> _Problem_: All lines of the material must be output verbatim.

START Material supplied

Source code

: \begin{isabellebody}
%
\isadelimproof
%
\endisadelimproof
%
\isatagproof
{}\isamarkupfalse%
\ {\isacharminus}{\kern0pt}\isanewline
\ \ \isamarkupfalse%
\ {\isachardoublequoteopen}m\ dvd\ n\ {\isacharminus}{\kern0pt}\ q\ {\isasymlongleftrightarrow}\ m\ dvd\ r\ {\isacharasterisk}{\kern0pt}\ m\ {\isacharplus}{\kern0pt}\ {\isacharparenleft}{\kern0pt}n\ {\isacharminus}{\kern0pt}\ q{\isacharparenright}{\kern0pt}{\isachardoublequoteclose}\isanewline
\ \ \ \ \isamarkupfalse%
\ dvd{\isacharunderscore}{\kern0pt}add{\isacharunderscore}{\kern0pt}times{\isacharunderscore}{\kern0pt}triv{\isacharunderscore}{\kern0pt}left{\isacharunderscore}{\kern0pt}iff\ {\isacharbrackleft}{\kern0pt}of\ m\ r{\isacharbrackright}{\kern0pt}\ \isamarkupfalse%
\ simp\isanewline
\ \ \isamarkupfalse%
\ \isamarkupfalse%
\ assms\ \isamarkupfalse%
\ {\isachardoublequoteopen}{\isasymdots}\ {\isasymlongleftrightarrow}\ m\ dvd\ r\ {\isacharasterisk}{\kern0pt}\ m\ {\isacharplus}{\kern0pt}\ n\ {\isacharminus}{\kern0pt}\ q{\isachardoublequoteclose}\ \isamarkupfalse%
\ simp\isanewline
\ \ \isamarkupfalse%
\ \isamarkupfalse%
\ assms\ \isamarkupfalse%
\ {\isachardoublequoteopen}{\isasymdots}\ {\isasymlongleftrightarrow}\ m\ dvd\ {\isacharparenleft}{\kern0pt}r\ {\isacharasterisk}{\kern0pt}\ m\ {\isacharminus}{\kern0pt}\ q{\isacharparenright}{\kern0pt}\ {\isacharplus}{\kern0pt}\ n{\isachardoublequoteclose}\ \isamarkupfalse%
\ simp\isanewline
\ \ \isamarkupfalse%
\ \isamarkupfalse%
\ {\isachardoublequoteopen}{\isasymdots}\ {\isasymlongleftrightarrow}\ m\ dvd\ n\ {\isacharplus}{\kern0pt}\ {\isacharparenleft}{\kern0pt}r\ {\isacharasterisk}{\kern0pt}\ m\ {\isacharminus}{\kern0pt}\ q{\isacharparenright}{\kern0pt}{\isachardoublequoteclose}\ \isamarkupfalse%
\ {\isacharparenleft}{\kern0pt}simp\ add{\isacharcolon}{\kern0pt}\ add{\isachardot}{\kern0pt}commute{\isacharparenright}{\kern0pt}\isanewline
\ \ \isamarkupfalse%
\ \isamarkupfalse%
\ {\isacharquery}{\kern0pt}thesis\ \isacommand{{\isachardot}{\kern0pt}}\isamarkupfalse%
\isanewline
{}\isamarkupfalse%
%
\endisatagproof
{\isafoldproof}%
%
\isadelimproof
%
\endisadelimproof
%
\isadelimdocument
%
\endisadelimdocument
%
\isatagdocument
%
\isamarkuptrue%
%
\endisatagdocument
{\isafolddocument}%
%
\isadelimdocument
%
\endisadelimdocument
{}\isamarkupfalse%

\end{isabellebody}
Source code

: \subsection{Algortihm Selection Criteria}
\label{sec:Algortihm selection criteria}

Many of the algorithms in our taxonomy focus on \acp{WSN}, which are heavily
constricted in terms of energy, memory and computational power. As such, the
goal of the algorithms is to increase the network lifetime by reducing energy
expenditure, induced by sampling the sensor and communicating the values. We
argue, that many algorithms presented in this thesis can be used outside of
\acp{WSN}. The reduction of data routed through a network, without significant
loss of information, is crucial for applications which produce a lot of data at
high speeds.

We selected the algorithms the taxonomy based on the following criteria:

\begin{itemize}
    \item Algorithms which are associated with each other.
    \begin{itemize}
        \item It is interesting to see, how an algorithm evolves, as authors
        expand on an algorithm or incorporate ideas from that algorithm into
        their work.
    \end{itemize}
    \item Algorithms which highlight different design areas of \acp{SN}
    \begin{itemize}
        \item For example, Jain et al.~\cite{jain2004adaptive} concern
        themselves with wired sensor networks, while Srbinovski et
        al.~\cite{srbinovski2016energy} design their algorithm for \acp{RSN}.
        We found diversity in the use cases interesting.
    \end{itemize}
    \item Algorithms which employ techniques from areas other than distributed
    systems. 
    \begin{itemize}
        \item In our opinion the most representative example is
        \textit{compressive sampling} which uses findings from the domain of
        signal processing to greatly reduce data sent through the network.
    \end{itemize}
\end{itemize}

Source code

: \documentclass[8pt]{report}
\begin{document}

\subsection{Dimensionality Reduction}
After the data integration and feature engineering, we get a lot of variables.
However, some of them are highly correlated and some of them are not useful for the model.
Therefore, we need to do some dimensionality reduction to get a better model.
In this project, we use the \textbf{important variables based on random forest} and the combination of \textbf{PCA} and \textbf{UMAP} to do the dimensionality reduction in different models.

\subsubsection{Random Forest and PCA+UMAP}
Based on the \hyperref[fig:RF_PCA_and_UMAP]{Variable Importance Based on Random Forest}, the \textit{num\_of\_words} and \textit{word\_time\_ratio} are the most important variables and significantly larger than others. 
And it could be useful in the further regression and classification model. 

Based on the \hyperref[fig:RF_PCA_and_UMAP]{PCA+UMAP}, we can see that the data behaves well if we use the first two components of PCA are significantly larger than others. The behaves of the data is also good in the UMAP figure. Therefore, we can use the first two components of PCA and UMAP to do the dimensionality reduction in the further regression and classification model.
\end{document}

END Material supplied

> _Response_:
Source code

: \begin{isabellebody}
%
\isadelimproof
%
\endisadelimproof
%
\isatagproof
{}\isamarkupfalse%
\ {\isacharminus}{\kern0pt}\isanewline
\ \ \isamarkupfalse%
\ {\isachardoublequoteopen}m\ dvd\ n\ {\isacharminus}{\kern0pt}\ q\ {\isasymlongleftrightarrow}\ m\ dvd\ r\ {\isacharasterisk}{\kern0pt}\ m\ {\isacharplus}{\kern0pt}\ {\isacharparenleft}{\kern0pt}n\ {\isacharminus}{\kern0pt}\ q{\isacharparenright}{\kern0pt}{\isachardoublequoteclose}\isanewline
\ \ \ \ \isamarkupfalse%
\ dvd{\isacharunderscore}{\kern0pt}add{\isacharunderscore}{\kern0pt}times{\isacharunderscore}{\kern0pt}triv{\isacharunderscore}{\kern0pt}left{\isacharunderscore}{\kern0pt}iff\ {\isacharbrackleft}{\kern0pt}of\ m\ r{\isacharbrackright}{\kern0pt}\ \isamarkupfalse%
\ simp\isanewline
\ \ \isamarkupfalse%
\ \isamarkupfalse%
\ assms\ \isamarkupfalse%
\ {\isachardoublequoteopen}{\isasymdots}\ {\isasymlongleftrightarrow}\ m\ dvd\ r\ {\isacharasterisk}{\kern0pt}\ m\ {\isacharplus}{\kern0pt}\ n\ {\isacharminus}{\kern0pt}\ q{\isachardoublequoteclose}\ \isamarkupfalse%
\ simp\isanewline
\ \ \isamarkupfalse%
\ \isamarkupfalse%
\ assms\ \isamarkupfalse%
\ {\isachardoublequoteopen}{\isasymdots}\ {\isasymlongleftrightarrow}\ m\ dvd\ {\isacharparenleft}{\kern0pt}r\ {\isacharasterisk}{\kern0pt}\ m\ {\isacharminus}{\kern0pt}\ q{\isacharparenright}{\kern0pt}\ {\isacharplus}{\kern0pt}\ n{\isachardoublequoteclose}\ \isamarkupfalse%
\ simp\isanewline
\ \ \isamarkupfalse%
\ \isamarkupfalse%
\ {\isachardoublequoteopen}{\isasymdots}\ {\isasymlongleftrightarrow}\ m\ dvd\ n\ {\isacharplus}{\kern0pt}\ {\isacharparenleft}{\kern0pt}r\ {\isacharasterisk}{\kern0pt}\ m\ {\isacharminus}{\kern0pt}\ q{\isacharparenright}{\kern0pt}{\isachardoublequoteclose}\ \isamarkupfalse%
\ {\isacharparenleft}{\kern0pt}simp\ add{\isacharcolon}{\kern0pt}\ add{\isachardot}{\kern0pt}commute{\isacharparenright}{\kern0pt}\isanewline
\ \ \isamarkupfalse%
\ \isamarkupfalse%
\ {\isacharquery}{\kern0pt}thesis\ \isacommand{{\isachardot}{\kern0pt}}\isamarkupfalse%
\isanewline
{}\isamarkupfalse%
%
\endisatagproof
{\isafoldproof}%
%
\isadelimproof
%
\endisadelimproof
%
\isadelimdocument
%
\endisadelimdocument
%
\isatagdocument
%
\isamarkuptrue%
%
\endisatagdocument
{\isafolddocument}%
%
\isadelimdocument
%
\endisadelimdocument
{}\isamarkupfalse%

\end{isabellebody}
Source code

: \subsection{Algortihm Selection Criteria}
\label{sec:Algortihm selection criteria}

Many of the algorithms in our taxonomy focus on \acp{WSN}, which are heavily
constricted in terms of energy, memory and computational power. As such, the
goal of the algorithms is to increase the network lifetime by reducing energy
expenditure, induced by sampling the sensor and communicating the values. We
argue, that many algorithms presented in this thesis can be used outside of
\acp{WSN}. The reduction of data routed through a network, without significant
loss of information, is crucial for applications which produce a lot of data at
high speeds.

We selected the algorithms the taxonomy based on the following criteria:

\begin{itemize}
    \item Algorithms which are associated with each other.
    \begin{itemize}
        \item It is interesting to see, how an algorithm evolves, as authors
        expand on an algorithm or incorporate ideas from that algorithm into
        their work.
    \end{itemize}
    \item Algorithms which highlight different design areas of \acp{SN}
    \begin{itemize}
        \item For example, Jain et al.~\cite{jain2004adaptive} concern
        themselves with wired sensor networks, while Srbinovski et
        al.~\cite{srbinovski2016energy} design their algorithm for \acp{RSN}.
        We found diversity in the use cases interesting.
    \end{itemize}
    \item Algorithms which employ techniques from areas other than distributed
    systems. 
    \begin{itemize}
        \item In our opinion the most representative example is
        \textit{compressive sampling} which uses findings from the domain of
        signal processing to greatly reduce data sent through the network.
    \end{itemize}
\end{itemize}

Source code

: \documentclass[8pt]{report}
\begin{document}

\subsection{Dimensionality Reduction}
After the data integration and feature engineering, we get a lot of variables.
However, some of them are highly correlated and some of them are not useful for the model.
Therefore, we need to do some dimensionality reduction to get a better model.
In this project, we use the \textbf{important variables based on random forest} and the combination of \textbf{PCA} and \textbf{UMAP} to do the dimensionality reduction in different models.

\subsubsection{Random Forest and PCA+UMAP}
Based on the \hyperref[fig:RF_PCA_and_UMAP]{Variable Importance Based on Random Forest}, the \textit{num\_of\_words} and \textit{word\_time\_ratio} are the most important variables and significantly larger than others. 
And it could be useful in the further regression and classification model. 

Based on the \hyperref[fig:RF_PCA_and_UMAP]{PCA+UMAP}, we can see that the data behaves well if we use the first two components of PCA are significantly larger than others. The behaves of the data is also good in the UMAP figure. Therefore, we can use the first two components of PCA and UMAP to do the dimensionality reduction in the further regression and classification model.
\end{document}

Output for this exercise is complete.